→ Task
Please copy exactly the lines from the first in the records through the line that contains "la scène globale.", but not the pictures.

Data excerpts
======
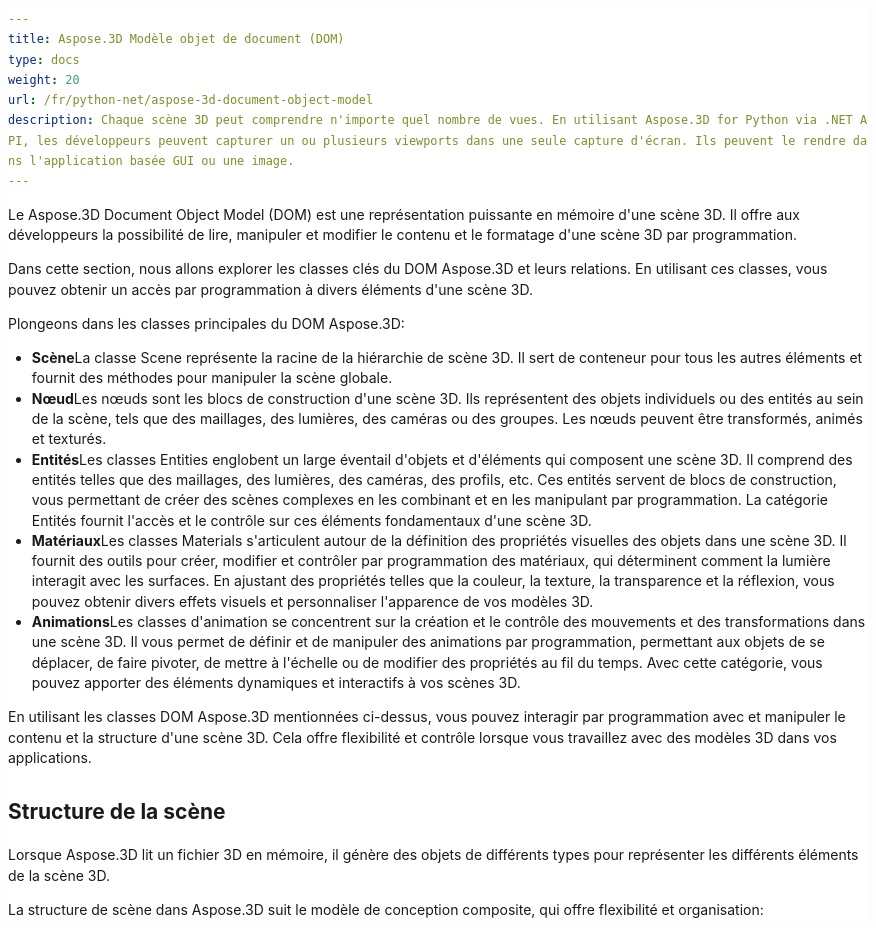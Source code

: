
 ```yaml
---
title: Aspose.3D Modèle objet de document (DOM)
type: docs
weight: 20
url: /fr/python-net/aspose-3d-document-object-model
description: Chaque scène 3D peut comprendre n'importe quel nombre de vues. En utilisant Aspose.3D for Python via .NET API, les développeurs peuvent capturer un ou plusieurs viewports dans une seule capture d'écran. Ils peuvent le rendre dans l'application basée GUI ou une image.
---
```

Le Aspose.3D Document Object Model (DOM) est une représentation puissante en mémoire d'une scène 3D. Il offre aux développeurs la possibilité de lire, manipuler et modifier le contenu et le formatage d'une scène 3D par programmation.

Dans cette section, nous allons explorer les classes clés du DOM Aspose.3D et leurs relations. En utilisant ces classes, vous pouvez obtenir un accès par programmation à divers éléments d'une scène 3D.

Plongeons dans les classes principales du DOM Aspose.3D:

* **Scène**La classe Scene représente la racine de la hiérarchie de scène 3D. Il sert de conteneur pour tous les autres éléments et fournit des méthodes pour manipuler la scène globale.
* **Nœud**Les nœuds sont les blocs de construction d'une scène 3D. Ils représentent des objets individuels ou des entités au sein de la scène, tels que des maillages, des lumières, des caméras ou des groupes. Les nœuds peuvent être transformés, animés et texturés.
* **Entités**Les classes Entities englobent un large éventail d'objets et d'éléments qui composent une scène 3D. Il comprend des entités telles que des maillages, des lumières, des caméras, des profils, etc. Ces entités servent de blocs de construction, vous permettant de créer des scènes complexes en les combinant et en les manipulant par programmation. La catégorie Entités fournit l'accès et le contrôle sur ces éléments fondamentaux d'une scène 3D.
* **Matériaux**Les classes Materials s'articulent autour de la définition des propriétés visuelles des objets dans une scène 3D. Il fournit des outils pour créer, modifier et contrôler par programmation des matériaux, qui déterminent comment la lumière interagit avec les surfaces. En ajustant des propriétés telles que la couleur, la texture, la transparence et la réflexion, vous pouvez obtenir divers effets visuels et personnaliser l'apparence de vos modèles 3D.
* **Animations**Les classes d'animation se concentrent sur la création et le contrôle des mouvements et des transformations dans une scène 3D. Il vous permet de définir et de manipuler des animations par programmation, permettant aux objets de se déplacer, de faire pivoter, de mettre à l'échelle ou de modifier des propriétés au fil du temps. Avec cette catégorie, vous pouvez apporter des éléments dynamiques et interactifs à vos scènes 3D.

En utilisant les classes DOM Aspose.3D mentionnées ci-dessus, vous pouvez interagir par programmation avec et manipuler le contenu et la structure d'une scène 3D. Cela offre flexibilité et contrôle lorsque vous travaillez avec des modèles 3D dans vos applications.


## Structure de la scène

Lorsque Aspose.3D lit un fichier 3D en mémoire, il génère des objets de différents types pour représenter les différents éléments de la scène 3D.


La structure de scène dans Aspose.3D suit le modèle de conception composite, qui offre flexibilité et organisation:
======
→ Output below
Source code

:
 ```yaml
---
title: Aspose.3D Modèle objet de document (DOM)
type: docs
weight: 20
url: /fr/python-net/aspose-3d-document-object-model
description: Chaque scène 3D peut comprendre n'importe quel nombre de vues. En utilisant Aspose.3D for Python via .NET API, les développeurs peuvent capturer un ou plusieurs viewports dans une seule capture d'écran. Ils peuvent le rendre dans l'application basée GUI ou une image.
---
```

Le Aspose.3D Document Object Model (DOM) est une représentation puissante en mémoire d'une scène 3D. Il offre aux développeurs la possibilité de lire, manipuler et modifier le contenu et le formatage d'une scène 3D par programmation.

Dans cette section, nous allons explorer les classes clés du DOM Aspose.3D et leurs relations. En utilisant ces classes, vous pouvez obtenir un accès par programmation à divers éléments d'une scène 3D.

Plongeons dans les classes principales du DOM Aspose.3D:

* **Scène**La classe Scene représente la racine de la hiérarchie de scène 3D. Il sert de conteneur pour tous les autres éléments et fournit des méthodes pour manipuler la scène globale.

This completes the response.